Michael Hiltzik, a senior economics writer for the Los Angeles Times, suggested that bitcoin’s popularity is a function of “people convinced that money under the control of governments and their central banks has been systematically devalued for political advantage.” As such, it is more resistant to wild inflation and corrupt banks. With bitcoin, one can be one’s own bank.

So what actually is a bitcoin? If I receive a bitcoin in my wallet, can I touch it? How do I use it?
Think of bitcoins simply as messages. As every bitcoin transaction is recorded in one huge public log, everyone knows you have that message (well, not you but your account), and there are people willing to buy it or exchange goods for it. That is more or less what a bitcoin is, a cryptographic message sent to your bitcoin account. Like using email, you can simply send it to someone else’s account, which is how you pay for goods.
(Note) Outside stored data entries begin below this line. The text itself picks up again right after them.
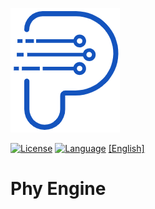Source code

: <p align="left">
  <img src="documents/images/logo.png" alt="phy engine logo"/>
</p>

[![License](https://img.shields.io/badge/License-Apache%202.0-green.svg)](LICENSE.md)
[![Language](https://img.shields.io/badge/language-c++23-red.svg)](https://cn.cppreference.com/)
[[English]](README.md)
# Phy Engine
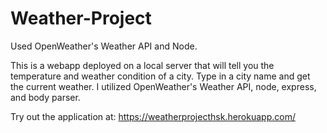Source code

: # Weather-Project
Used OpenWeather's Weather API and Node.

This is a webapp deployed on a local server that will tell you the temperature and weather condition of a city. 
Type in a city name and get the current weather. 
I utilized OpenWeather's Weather API, node, express, and body parser.

Try out the application at: https://weatherprojecthsk.herokuapp.com/
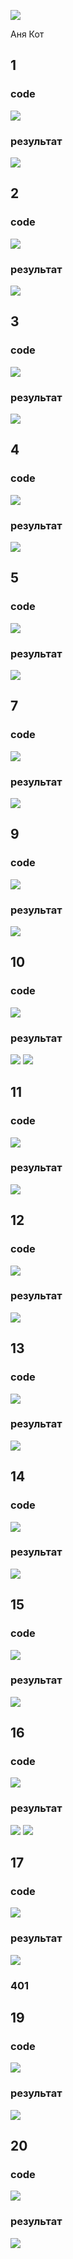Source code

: ![](https://99px.ru/sstorage/86/2020/10/image_862010201407416068891.gif)

Аня Кот



## 1
### code
![](https://github.com/user-attachments/assets/8eb0f7fd-2cc0-40fc-b154-fe703b9e6212)
### результат
![](https://github.com/user-attachments/assets/31bcf413-5479-4313-9105-2c2cadd89012)


## 2
### code
![](https://github.com/user-attachments/assets/6b3a4f93-6680-44d4-8416-b7418a96765f)
### результат
![](https://github.com/user-attachments/assets/9071d616-f1b8-444b-b3e7-d0a18850d976)


## 3
### code
![](https://github.com/user-attachments/assets/347fdf22-d6c8-49d2-84ca-106ce4e0b6db)
### результат
![](https://github.com/user-attachments/assets/db6d3487-06a0-40c6-9b0b-92cf55fdd82e)


## 4
### code
![](https://github.com/user-attachments/assets/6612459c-05e6-4779-95d8-b917fc749c3e)
### результат
![](https://github.com/user-attachments/assets/b3b7a12a-07f4-4f9b-b18f-a443537d32de)


## 5
### code
![](https://github.com/user-attachments/assets/f98def69-3d0d-46c3-b2b9-c68289beb028)
### результат
![](https://github.com/user-attachments/assets/fb16505c-a3cb-472e-bc57-7d7bb219dae5)


## 7
### code
![](https://github.com/user-attachments/assets/39782b44-ddc2-44d6-9712-b966c86c2b5c)
### результат
![](https://github.com/user-attachments/assets/35c73738-9a8f-4854-b324-2a5861ce8c8e)


## 9
### code
![](https://github.com/user-attachments/assets/74656f5a-968f-413c-96da-7a3fb5ed9ef9)
### результат
![](https://github.com/user-attachments/assets/3f9aeb2b-8e7a-40af-9670-a216439319f2)


## 10
### code
![](https://github.com/user-attachments/assets/da1e863d-ba31-43f2-8b2e-5e7ea42eb8ec)
### результат
![](https://github.com/user-attachments/assets/36cc0a34-1c03-4a25-850f-37cb1d65de6c)
![](https://github.com/user-attachments/assets/6ac417e4-e8f9-45a9-a177-5c70f5391823)


## 11
### code
![](https://github.com/user-attachments/assets/018e009b-c40e-40d1-bdd9-3ef0f8277592)
### результат
![](https://github.com/user-attachments/assets/c480d84f-f9d1-43b3-8fab-17b353322470)



## 12
### code
![](https://github.com/user-attachments/assets/d9482883-1e4d-43f1-89c9-d8c67df6fef0)
### результат
![](https://github.com/user-attachments/assets/9b210dea-2a44-4259-bccd-7bed3f06c41a)


## 13
### code
![](https://github.com/user-attachments/assets/6f57cc04-1211-4a61-8c62-48256255a27c)
### результат
![](https://github.com/user-attachments/assets/c2e597b9-5fed-49f0-982a-5d613a9402a9)


## 14
### code
![](https://github.com/user-attachments/assets/91321bf0-e6c9-430b-9872-b0eec1c9851f)
### результат
![](https://github.com/user-attachments/assets/604373bd-1381-4f4a-9753-27950164c4de)


## 15
### code
![](https://github.com/user-attachments/assets/0308184d-6b44-429d-9452-6124c7f0536b)
### результат
![](https://github.com/user-attachments/assets/a13868a3-6f4e-4850-8fb9-ae362881907c)


## 16
### code
![](https://github.com/user-attachments/assets/c75072c8-ea11-493b-b0ef-daa0fb86c892)
### результат
![](https://github.com/user-attachments/assets/a7b1921c-ed49-40cd-8428-0c1ffc939e5a)
![](https://github.com/user-attachments/assets/2607110b-8be9-4bfb-9d95-8e78cdd358cd)


## 17
### code
![](https://github.com/user-attachments/assets/9156369e-bef0-4afc-b837-4c0128232937)
### результат
![](https://github.com/user-attachments/assets/da7f8bbf-ee74-448a-966e-6c36ee4fe23a)
### 401


## 19
### code
![](https://github.com/user-attachments/assets/f5fa76f4-a2ab-4dcd-b519-b63cf2935305)
### результат
![](https://github.com/user-attachments/assets/26ae0a79-6368-4181-a6ad-c3dec6fa6735)


## 20
### code
![](https://github.com/user-attachments/assets/e8587c8e-bdde-426b-b78a-bb89fe4d9acb)
### результат
![](https://github.com/user-attachments/assets/d3964ede-3e44-4c52-b3a0-10567c1da9f9)


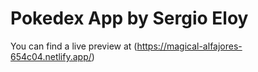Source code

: # Pokedex App by Sergio Eloy

You can find a live preview at (https://magical-alfajores-654c04.netlify.app/)
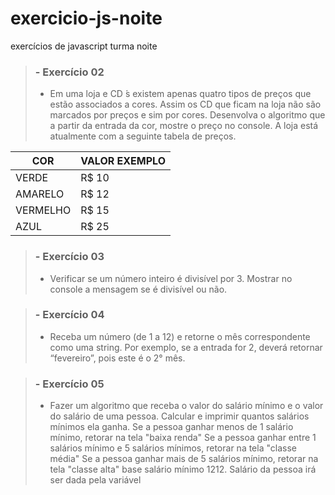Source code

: # exercicio-js-noite
exercícios de javascript turma noite

 
>  ### - Exercício 02
>   * Em uma loja e CD ́s existem apenas quatro tipos de preços que estão associados a cores. 
>   Assim os CD que ficam na loja não são marcados por preços e sim por cores. 
>   Desenvolva o algoritmo que a partir da entrada da cor, mostre o preço no console. 
>   A loja está atualmente com a seguinte tabela de preços.

   COR   | VALOR EXEMPLO
--------- | ------
VERDE | R$ 10
AMARELO | R$ 12
VERMELHO | R$ 15
AZUL | R$ 25
 
 

   > ### - Exercício 03
   > * Verificar se um número inteiro é divisível por 3. Mostrar no console a mensagem se é divisível ou não.

> ### - Exercício 04
>    * Receba um número (de 1 a 12) e retorne o mês correspondente como uma string. 
>    Por exemplo, se a entrada for 2, deverá retornar “fevereiro”, pois este é o 2° mês. 

> ### - Exercício 05
>    * Fazer um algoritmo que receba o valor do salário mínimo e o valor do salário de uma pessoa. 
>    Calcular e imprimir quantos salários mínimos ela ganha.
>    Se a pessoa ganhar menos de 1 salário mínimo, retorar na tela "baixa renda"
>    Se a pessoa ganhar entre 1 salários mínimo e 5 salários mínimos, retorar na tela "classe média"
>    Se a pessoa ganhar mais de 5 salários mínimo, retorar na tela "classe alta"
>    base salário mínimo 1212.
>    Salário da pessoa irá ser dada pela variável

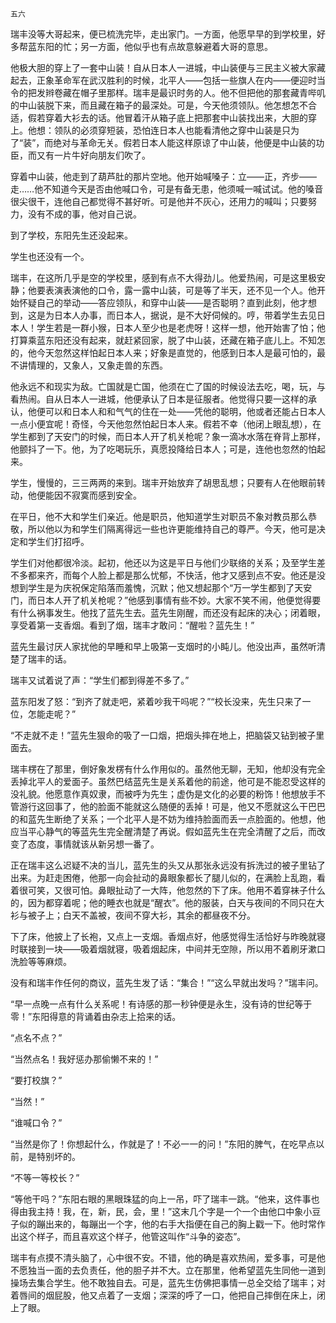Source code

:     五六 

   瑞丰没等大哥起来，便已梳洗完毕，走出家门。一方面，他愿早早的到学校里，好多帮蓝东阳的忙；另一方面，他似乎也有点故意躲避着大哥的意思。

   他极大胆的穿上了一套中山装！自从日本人一进城，中山装便与三民主义被大家藏起去，正象革命军在武汉胜利的时候，北平人——包括一些旗人在内——便迎时当令的把发辫卷藏在帽子里那样。瑞丰是最识时务的人。他不但把他的那套藏青哔叽的中山装脱下来，而且藏在箱子的最深处。可是，今天他须领队。他怎想怎不合适，假若穿着大衫去的话。他冒着汗从箱子底上把那套中山装找出来，大胆的穿上。他想：领队的必须穿短装，恐怕连日本人也能看清他之穿中山装是只为了“装”，而绝对与革命无关。假若日本人能这样原谅了中山装，他便是中山装的功臣，而又有一片牛好向朋友们吹了。

   穿着中山装，他走到了葫芦肚的那片空地。他开始喊嗓子：立——正，齐步——走……他不知道今天是否由他喊口令，可是有备无患，他须喊一喊试试。他的嗓音很尖很干，连他自己都觉得不甚好听。可是他并不灰心，还用力的喊叫；只要努力，没有不成的事，他对自己说。

   到了学校，东阳先生还没起来。

   学生也还没有一个。

   瑞丰，在这所几乎是空的学校里，感到有点不大得劲儿。他爱热闹，可是这里极安静；他要表演表演他的口令，露一露中山装，可是等了半天，还不见一个人。他开始怀疑自己的举动——答应领队，和穿中山装——是否聪明？直到此刻，他才想到，这是为日本人办事，而日本人，据说，是不大好伺候的。哼，带着学生去见日本人！学生若是一群小猴，日本人至少也是老虎呀！这样一想，他开始害了怕；他打算乘蓝东阳还没有起来，就赶紧回家，脱了中山装，还藏在箱子底儿上。不知怎的，他今天忽然这样怕起日本人来；好象是直觉的，他感到日本人是最可怕的，最不讲情理的，又象人，又象走兽的东西。

   他永远不和现实为敌。亡国就是亡国，他须在亡了国的时候设法去吃，喝，玩，与看热闹。自从日本人一进城，他便承认了日本是征服者。他觉得只要一这样的承认，他便可以和日本人和和气气的住在一处——凭他的聪明，他或者还能占日本人一点小便宜呢！奇怪，今天他忽然怕起日本人来。假若不幸（他闭上眼乱想），在学生都到了天安门的时候，而日本人开了机关枪呢？象一滴冰水落在脊背上那样，他颤抖了一下。他，为了吃喝玩乐，真愿投降给日本人；可是，连他也忽然的怕起来。

   学生，慢慢的，三三两两的来到。瑞丰开始放弃了胡思乱想；只要有人在他眼前转动，他便能因不寂寞而感到安全。

   在平日，他不大和学生们亲近。他是职员，他知道学生对职员不象对教员那么恭敬，所以他以为和学生们隔离得远一些也许更能维持自己的尊严。今天，他可是决定和学生们打招呼。

   学生们对他都很冷淡。起初，他还以为这是平日与他们少联络的关系；及至学生差不多都来齐，而每个人脸上都是那么忧郁，不快活，他才又感到点不安。他还是没想到学生是为庆祝保定陷落而羞愧，沉默；他又想起那个“万一学生都到了天安门，而日本人开了机关枪呢？”他感到事情有些不妙。大家不笑不闹，他便觉得要有什么祸事发生。他找了蓝先生去。蓝先生刚醒，而还没有起床的决心；闭着眼，享受着第一支香烟。看到了烟，瑞丰才敢问：“醒啦？蓝先生！”

   蓝先生最讨厌人家扰他的早睡和早上吸第一支烟时的小盹儿。他没出声，虽然听清楚了瑞丰的话。

   瑞丰又试着说了声：“学生们都到得差不多了。”

   蓝东阳发了怒：“到齐了就走吧，紧着吵我干吗呢？”“校长没来，先生只来了一位，怎能走呢？”

   “不走就不走！”蓝先生狠命的吸了一口烟，把烟头摔在地上，把脑袋又钻到被子里面去。

   瑞丰楞在了那里，倒好象发楞有什么作用似的。虽然他无聊，无知，他却没有完全丢掉北平人的爱面子。虽然巴结蓝先生是关系着他的前途，他可是不能忍受这样的没礼貌。他愿意作真奴隶，而被呼为先生；虚伪是文化的必要的粉饰！他想放手不管游行这回事了，他的脸面不能就这么随便的丢掉！可是，他又不愿就这么干巴巴的和蓝先生断绝了关系；一个北平人是不妨为维持脸面而丢一点脸面的。他想，他应当平心静气的等蓝先生完全醒清楚了再说。假如蓝先生在完全清醒了之后，而改变了态度，事情就该从新另想一番了。

   正在瑞丰这么迟疑不决的当儿，蓝先生的头又从那张永远没有拆洗过的被子里钻了出来。为赶走困倦，他那一向会扯动的鼻眼象都长了腿儿似的，在满脸上乱跑，看着很可笑，又很可怕。鼻眼扯动了一大阵，他忽然的下了床。他用不着穿袜子什么的，因为都穿着呢；他的睡衣也就是“醒衣”。他的服装，白天与夜间的不同只在大衫与被子上；白天不盖被，夜间不穿大衫，其余的都昼夜不分。

   下了床，他披上了长袍，又点上一支烟。香烟点好，他感觉得生活恰好与昨晚就寝时联接到一块——吸着烟就寝，吸着烟起床，中间并无空隙，所以用不着刷牙漱口洗脸等等麻烦。

   没有和瑞丰作任何的商议，蓝先生发了话：“集合！”“这么早就出发吗？”瑞丰问。

   “早一点晚一点有什么关系呢！有诗感的那一秒钟便是永生，没有诗的世纪等于零！”东阳得意的背诵着由杂志上拾来的话。

   “点名不点？”

   “当然点名！我好惩办那偷懒不来的！”

   “要打校旗？”

   “当然！”

   “谁喊口令？”

   “当然是你了！你想起什么，作就是了！不必一一的问！”东阳的脾气，在吃早点以前，是特别坏的。

   “不等一等校长？”

   “等他干吗？”东阳右眼的黑眼珠猛的向上一吊，吓了瑞丰一跳。“他来，这件事也得由我主持！我，在，新，民，会，里！”这末几个字是一个一个由他口中象小豆子似的蹦出来的，每蹦出一个字，他的右手大指便在自己的胸上戳一下。他时常作出这个样子，而且喜欢这个样子，他管这叫作“斗争的姿态”。

   瑞丰有点摸不清头脑了，心中很不安。不错，他的确是喜欢热闹，爱多事，可是他不愿独当一面的去负责任，他的胆子并不大。立在那里，他希望蓝先生同他一道到操场去集合学生。他不敢独自去。可是，蓝先生仿佛把事情一总全交给了瑞丰；对着唇间的烟屁股，他又点着了一支烟；深深的呼了一口，他把自己摔倒在床上，闭上了眼。

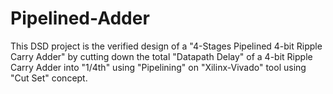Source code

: # Pipelined-Adder
This DSD project is the verified design of a "4-Stages Pipelined 4-bit Ripple Carry Adder" by cutting down the total "Datapath Delay" of a 4-bit Ripple Carry Adder into "1/4th" using "Pipelining" on "Xilinx-Vivado" tool using "Cut Set" concept.
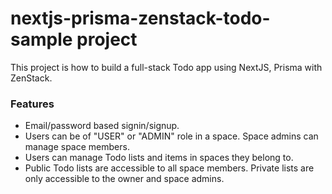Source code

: # nextjs-prisma-zenstack-todo-sample project

This project is how to build a full-stack Todo app using NextJS, Prisma with ZenStack.

### Features

- Email/password based signin/signup.
- Users can be of "USER" or "ADMIN" role in a space. Space admins can manage space members.
- Users can manage Todo lists and items in spaces they belong to.
- Public Todo lists are accessible to all space members. Private lists are only accessible to the owner and space admins.
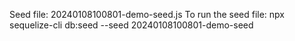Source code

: Seed file: 20240108100801-demo-seed.js
To run the seed file: npx sequelize-cli db:seed --seed 20240108100801-demo-seed
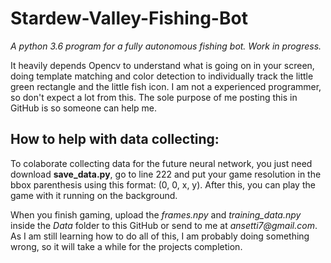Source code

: # Stardew-Valley-Fishing-Bot
*A python 3.6 program for a fully autonomous fishing bot. Work in progress.*

It heavily depends Opencv to understand what is going on in your screen, doing template matching and color detection to individually track the little green rectangle and the little fish icon. I am not a experienced programmer, so don't expect a lot from this. The sole purpose of me posting this in GitHub is so someone can help me.

## How to help with data collecting:

To colaborate collecting data for the future neural network, you just need download **save_data.py**, go to line 222 and put your game resolution in the bbox parenthesis using this format: (0, 0, x, y). After this, you can play the game with it running on the background. 

When you finish gaming, upload the _frames.npy_ and _training_data.npy_ inside the _Data_ folder to this GitHub or send to me at _ansetti7@gmail.com_. As I am still learning how to do all of this, I am probably doing something wrong, so it will take a while for the projects completion.
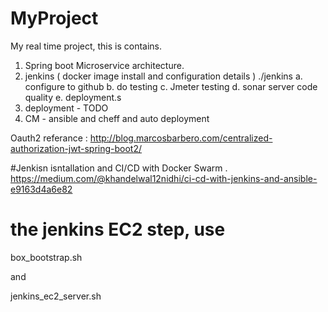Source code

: # MyProject
My real time project, this is contains.

1. Spring boot Microservice architecture.
2. jenkins ( docker image install and configuration details ) ./jenkins
   a. configure to github
   b. do testing
   c. Jmeter testing 
   d. sonar server code quality
   e. deployment.s
3. deployment - TODO
4. CM - ansible and cheff and auto deployment 


Oauth2 referance : http://blog.marcosbarbero.com/centralized-authorization-jwt-spring-boot2/

#Jenkisn isntallation and CI/CD with Docker Swarm . 
https://medium.com/@khandelwal12nidhi/ci-cd-with-jenkins-and-ansible-e9163d4a6e82

# the jenkins EC2 step, use 

box_bootstrap.sh

and

jenkins_ec2_server.sh
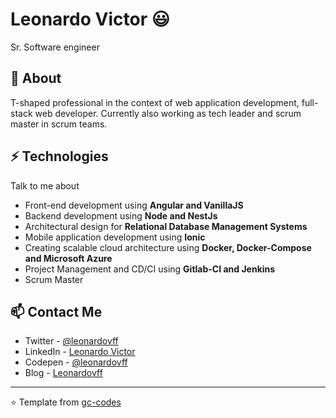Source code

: # Leonardo Victor 😃
Sr. Software engineer

## 🧐 About
T-shaped professional in the context of web application development, full-stack web developer. Currently also working as tech leader and scrum master in scrum teams.

## ⚡ Technologies
Talk to me about
- Front-end development using **Angular and VanillaJS**
- Backend development using **Node and NestJs**
- Architectural design for **Relational Database Management Systems**
- Mobile application development using **Ionic**
- Creating scalable cloud architecture using **Docker, Docker-Compose and Microsoft Azure**
- Project Management and CD/CI using **Gitlab-CI and Jenkins**
- Scrum Master

## 📫 Contact Me
- Twitter - [@leonardovff](https://twitter.com/leonardovff)
- LinkedIn - [Leonardo Victor](https://in.linkedin.com/in/leonardovff)
- Codepen - [@leonardovff](https://codepen.io/leonardovff/)
- Blog - [Leonardovff](https://leonardovff.me/)


---
⭐️ Template from [gc-codes](https://github.com/gc-codes)
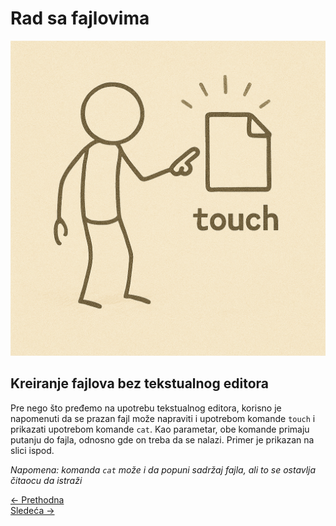 <link rel="stylesheet" href="/UNIX-beginner-course/assets/css/custom.css">

# Rad sa fajlovima

![touch figure](../assets/diagrams/touch_figure.png)

## Kreiranje fajlova bez tekstualnog editora
Pre nego što pređemo na upotrebu tekstualnog editora, korisno je napomenuti da se prazan fajl može napraviti i upotrebom komande `touch` i prikazati upotrebom komande `cat`. Kao parametar, obe komande primaju putanju do fajla, odnosno gde on treba da se nalazi. Primer je prikazan na slici ispod.

*Napomena: komanda `cat` može i da popuni sadržaj fajla, ali to se ostavlja čitaocu da istraži*


<div class="nav-buttons-wrapper">
  <div class="nav-left">
    <a href="3-faster_terminal_navigation.html" class="button-nav">← Prethodna</a>
  </div>
  <div class="nav-right">
    <a href="4_2-vim.html" class="button-nav">Sledeća →</a>
  </div>
</div>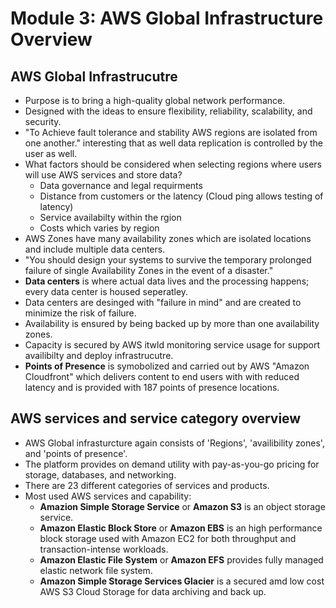 # Module 3: AWS Global Infrastructure Overview

## AWS Global Infrastrucutre 
- Purpose is to bring a high-quality global network performance.
- Designed with the ideas to ensure flexibility, reliability, scalability, and security. 
- "To Achieve fault tolerance and stability AWS regions are isolated from one another." interesting that as well data replication is controlled by the user as well. 
- What factors should be considered when selecting regions where users will use AWS services and store data?
  * Data governance and legal requirments 
  + Distance from customers or the latency (Cloud ping allows testing of latency)
  - Service availabilty within the rgion 
  * Costs which varies by region 
- AWS Zones have many availability zones which are isolated locations and include multiple data centers. 
- "You should design your systems to survive the temporary prolonged failure of single Availability Zones in the event of a disaster."
- **Data centers** is where actual data lives and the processing happens; every data center is housed seperatley. 
-  Data centers are desinged with "failure in mind" and are created to minimize the risk of failure.
-  Availability is ensured by being backed up by more than one availability zones.
-  Capacity is secured by AWS itwld monitoring service usage for support availibilty and deploy infrastrucutre.
-  **Points of Presence** is symobolized and carried out by AWS "Amazon Cloudfront"  which delivers content to end users with with reduced latency and is provided with 187 points of presence locations. 

## AWS services and service category overview 
- AWS Global infrasturcture again consists of 'Regions', 'availibility zones', and 'points of presence'. 
- The platform provides on demand utility with pay-as-you-go pricing for storage, databases, and networking. 
- There are 23 different categories of services and products.
- Most used AWS services and capability: 
   + **Amazion Simple Storage Service** or **Amazon S3** is an object storage service. 
   + **Amazon Elastic Block Store** or **Amazon EBS** is an high performance block storage used with Amazon EC2 for both throughput and transaction-intense workloads. 
   +  **Amazon Elastic File System** or **Amazon EFS** provides fully managed elastic network file system. 
   +  **Amazon Simple Storage Services Glacier** is a secured amd low cost AWS S3 Cloud Storage for data archiving and back up.
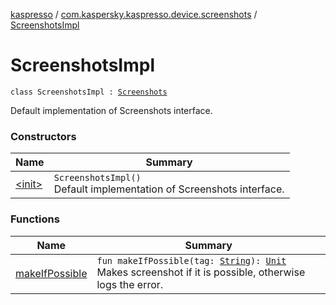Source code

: [kaspresso](../../index.md) / [com.kaspersky.kaspresso.device.screenshots](../index.md) / [ScreenshotsImpl](./index.md)

# ScreenshotsImpl

`class ScreenshotsImpl : `[`Screenshots`](../-screenshots/index.md)

Default implementation of Screenshots interface.

### Constructors

| Name | Summary |
|---|---|
| [&lt;init&gt;](-init-.md) | `ScreenshotsImpl()`<br>Default implementation of Screenshots interface. |

### Functions

| Name | Summary |
|---|---|
| [makeIfPossible](make-if-possible.md) | `fun makeIfPossible(tag: `[`String`](https://kotlinlang.org/api/latest/jvm/stdlib/kotlin/-string/index.html)`): `[`Unit`](https://kotlinlang.org/api/latest/jvm/stdlib/kotlin/-unit/index.html)<br>Makes screenshot if it is possible, otherwise logs the error. |
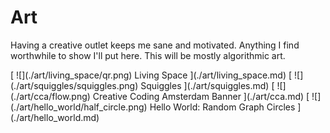 # Art

Having a creative outlet keeps me sane and motivated. Anything I find worthwhile to show I'll put here. This will be mostly algorithmic art.

<links grid>
[
    ![](./art/living_space/qr.png)
    Living Space
](./art/living_space.md)
[
    ![](./art/squiggles/squiggles.png)
    Squiggles
](./art/squiggles.md)
[
    ![](./art/cca/flow.png)
    Creative Coding Amsterdam Banner
](./art/cca.md)
[
    ![](./art/hello_world/half_circle.png)
    Hello World: Random Graph Circles
](./art/hello_world.md)
</links>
This is where one of bitcoin’s vulnerabilities lie. Like physical currency, if someone loses his/her bitcoins, they are lost forever. There is no way for retrieving them if they are destroyed or stolen. Given bitcoin’s current high value, this is a risk some people are not willing to take, since the average computer isn’t as secure as the average bank. To further complicate the matter, you can steal bitcoins without actually having them in your possession. In one recent high profile heist, a news anchor showed a QR code (private key) of his bitcoin on air, and within minutes it was scanned from the television by reddit user “milkywaymasta” and spent. (Click here for details.)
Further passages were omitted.